#### Supplied records:
--------------------------------------------------

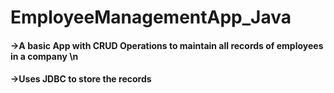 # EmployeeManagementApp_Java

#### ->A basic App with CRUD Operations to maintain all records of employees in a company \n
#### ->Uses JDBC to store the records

--------------------------------------------------

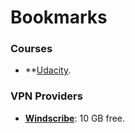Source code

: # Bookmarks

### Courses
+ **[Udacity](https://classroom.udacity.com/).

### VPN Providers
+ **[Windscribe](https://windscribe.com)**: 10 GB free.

--------------------------------------------------

#### Exercise details:
The range runs from the line with "#### ->A basic" up to and including the line with "#### ->Uses JDBC to store the records" in the listing above; please write out exactly those lines and nothing more.

#### Solution for this exercise:
#### ->A basic App with CRUD Operations to maintain all records of employees in a company \n
#### ->Uses JDBC to store the records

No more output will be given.